I have been thinking about why we are in this mess, and as a historian and philosopher of science, I have been led back to UCLA medieval historian Lynn White Jr.'s classic essay of 1967, "The Historical roots of Our Ecological Crisis." He laid the source of our troubles firmly at the feet of Christianity. Simply, he argued that Christians of all kinds take seriously the early chapters of Genesis (this is true, even of those who would interpret them metaphorically), and therein lies the trouble. The message there is that animals and plants -- the world itself -- are not there for their own benefit but for the use of humans. We have "dominion" over things. Moreover, it is made clear that the world is not a user-friendly place. We must rip it apart to make a living, and we are expected to do so. Greek and Roman thought implied that we humans are part of the picture but that ultimately this is a picture without meaning or direction.

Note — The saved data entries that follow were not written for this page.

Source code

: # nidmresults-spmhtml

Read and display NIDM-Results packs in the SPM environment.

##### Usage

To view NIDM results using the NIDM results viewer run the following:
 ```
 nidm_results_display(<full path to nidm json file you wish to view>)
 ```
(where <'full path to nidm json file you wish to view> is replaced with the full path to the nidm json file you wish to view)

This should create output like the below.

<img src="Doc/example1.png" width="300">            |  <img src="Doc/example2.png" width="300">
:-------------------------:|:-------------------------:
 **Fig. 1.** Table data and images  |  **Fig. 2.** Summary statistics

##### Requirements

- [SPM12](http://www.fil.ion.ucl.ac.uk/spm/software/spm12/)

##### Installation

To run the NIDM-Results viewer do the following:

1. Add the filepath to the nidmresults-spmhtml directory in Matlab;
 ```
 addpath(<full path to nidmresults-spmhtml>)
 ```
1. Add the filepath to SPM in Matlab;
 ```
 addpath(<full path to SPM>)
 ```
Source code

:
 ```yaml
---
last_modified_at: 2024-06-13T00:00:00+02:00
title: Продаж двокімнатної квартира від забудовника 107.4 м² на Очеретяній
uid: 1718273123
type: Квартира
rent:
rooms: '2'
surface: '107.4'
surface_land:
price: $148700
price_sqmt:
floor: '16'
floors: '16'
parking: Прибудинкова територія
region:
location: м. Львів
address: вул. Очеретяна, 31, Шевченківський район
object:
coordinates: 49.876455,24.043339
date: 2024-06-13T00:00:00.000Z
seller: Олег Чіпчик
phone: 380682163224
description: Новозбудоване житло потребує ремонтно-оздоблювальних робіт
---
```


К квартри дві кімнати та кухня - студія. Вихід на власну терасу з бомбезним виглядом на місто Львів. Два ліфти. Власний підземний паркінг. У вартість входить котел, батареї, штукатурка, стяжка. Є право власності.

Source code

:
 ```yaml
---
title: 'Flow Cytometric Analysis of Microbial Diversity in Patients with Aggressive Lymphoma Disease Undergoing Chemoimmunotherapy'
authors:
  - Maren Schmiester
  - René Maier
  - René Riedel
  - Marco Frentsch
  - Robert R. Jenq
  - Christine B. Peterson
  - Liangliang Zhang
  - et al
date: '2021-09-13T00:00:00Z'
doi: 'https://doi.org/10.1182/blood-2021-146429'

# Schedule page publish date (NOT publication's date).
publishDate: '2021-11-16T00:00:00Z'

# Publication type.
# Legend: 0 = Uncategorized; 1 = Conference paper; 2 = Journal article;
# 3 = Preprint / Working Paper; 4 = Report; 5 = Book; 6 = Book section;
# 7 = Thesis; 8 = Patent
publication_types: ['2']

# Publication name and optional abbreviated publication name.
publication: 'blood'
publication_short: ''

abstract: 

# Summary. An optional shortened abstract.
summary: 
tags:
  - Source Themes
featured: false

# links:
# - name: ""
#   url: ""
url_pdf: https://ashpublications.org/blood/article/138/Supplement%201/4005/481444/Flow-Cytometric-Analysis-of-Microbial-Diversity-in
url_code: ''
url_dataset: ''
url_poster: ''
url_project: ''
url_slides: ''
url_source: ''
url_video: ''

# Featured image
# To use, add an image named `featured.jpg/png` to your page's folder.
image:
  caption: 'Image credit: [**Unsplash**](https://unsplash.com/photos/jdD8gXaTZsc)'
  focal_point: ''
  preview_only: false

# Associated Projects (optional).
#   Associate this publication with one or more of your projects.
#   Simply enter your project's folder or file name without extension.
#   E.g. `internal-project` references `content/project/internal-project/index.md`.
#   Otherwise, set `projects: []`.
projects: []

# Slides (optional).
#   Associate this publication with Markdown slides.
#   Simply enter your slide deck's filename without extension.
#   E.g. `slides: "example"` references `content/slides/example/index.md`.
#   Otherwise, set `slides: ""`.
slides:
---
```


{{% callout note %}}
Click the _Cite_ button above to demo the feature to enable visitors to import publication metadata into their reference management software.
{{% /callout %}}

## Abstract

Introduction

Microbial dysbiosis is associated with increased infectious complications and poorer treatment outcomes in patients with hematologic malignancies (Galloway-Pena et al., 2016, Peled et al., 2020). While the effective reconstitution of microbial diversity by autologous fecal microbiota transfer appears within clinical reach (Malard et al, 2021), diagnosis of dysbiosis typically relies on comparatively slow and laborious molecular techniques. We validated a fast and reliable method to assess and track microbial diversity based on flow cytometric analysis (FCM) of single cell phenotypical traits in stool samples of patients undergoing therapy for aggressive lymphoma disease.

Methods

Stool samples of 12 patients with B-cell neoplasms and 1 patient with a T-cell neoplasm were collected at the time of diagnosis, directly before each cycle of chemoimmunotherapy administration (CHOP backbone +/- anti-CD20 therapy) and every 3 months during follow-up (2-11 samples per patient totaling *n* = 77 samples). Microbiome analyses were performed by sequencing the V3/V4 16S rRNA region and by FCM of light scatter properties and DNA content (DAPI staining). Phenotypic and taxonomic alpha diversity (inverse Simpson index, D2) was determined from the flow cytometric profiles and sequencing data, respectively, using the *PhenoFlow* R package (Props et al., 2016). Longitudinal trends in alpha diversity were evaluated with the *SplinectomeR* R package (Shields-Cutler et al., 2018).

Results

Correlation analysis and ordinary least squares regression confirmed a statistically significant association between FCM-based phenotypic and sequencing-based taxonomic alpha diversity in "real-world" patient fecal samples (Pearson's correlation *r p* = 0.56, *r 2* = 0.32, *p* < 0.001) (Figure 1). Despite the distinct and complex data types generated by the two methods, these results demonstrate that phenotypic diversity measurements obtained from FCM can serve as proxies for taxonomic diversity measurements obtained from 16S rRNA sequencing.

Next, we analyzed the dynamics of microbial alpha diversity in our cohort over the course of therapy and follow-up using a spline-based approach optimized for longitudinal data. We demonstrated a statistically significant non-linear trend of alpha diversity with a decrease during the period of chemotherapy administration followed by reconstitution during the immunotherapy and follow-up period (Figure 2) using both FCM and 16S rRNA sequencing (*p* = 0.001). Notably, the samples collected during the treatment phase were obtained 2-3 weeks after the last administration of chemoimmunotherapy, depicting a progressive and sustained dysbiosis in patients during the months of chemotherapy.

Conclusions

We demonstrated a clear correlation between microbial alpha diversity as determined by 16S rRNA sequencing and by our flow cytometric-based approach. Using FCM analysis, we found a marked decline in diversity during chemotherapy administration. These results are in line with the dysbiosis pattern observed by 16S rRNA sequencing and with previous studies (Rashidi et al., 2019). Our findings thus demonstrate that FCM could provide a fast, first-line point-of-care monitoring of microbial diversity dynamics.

In sharp contrast, Christianity inherited from Judaism not only a concept of time as nonrepetitive and linear but also a striking story of creation. By gradual stages a loving and all-powerful God had created light and darkness, the heavenly bodies, the earth and all its plants, animals, birds, and fishes. Finally, God had created Adam and, as an afterthought, Eve to keep man from being lonely. Man named all the animals, thus establishing his dominance over them. God planned all of this explicitly for man's benefit and rule: no item in the physical creation had any purpose save to serve man's purposes. And, although man's body is made of clay, he is not simply part of nature: he is made in God's image.
And so we were set on the slippery slope that leads to today's crisis. We in the West simply think that the world is there to be grabbed by us, and so we grab it. Moreover, since it was all set up by God, there is the underlying assumption that -- like the widow's cruse of oil -- it will go on indefinitely. He's not going to let down hard workers made in his image. And as far as the non-Christian rest of the world is concerned, well, they see what we are doing and simply follow suit. Like us, they want the short-term benefits and forget the long-term problems.
Expectedly, Christians were up in arms about White's thesis, and sermon after sermon was preached on the theme that "dominion" does not mean exploitation but careful tending, and that the world is not inherently something hard and difficult and hostile and hence fair game for our use if we can get it. All of this apparently is a post-Fall perspective and a result of our sin. Really the world is a jolly nice place and we should look after it.
But ultimately White did have a point, and Christians know it. The Christian story does make humans very special and the world is there for our use. The English writer Rupert Brook once wrote a delightful poem about fish and their prospects of heaven:
And under that Almighty Fin,
The littlest fish may enter in.
Oh! never fly conceals a hook,
Fish say, in the Eternal Brook ...
Truly, however, most Christians are pretty sniffy about the immortality prospects for non-humans. God died on the Cross for our salvation, not for theirs. (As one who is English-born, if heaven contains no dogs, then I am not sure I want to go. But realistically, in my case this is no big prospect under the best of circumstances.)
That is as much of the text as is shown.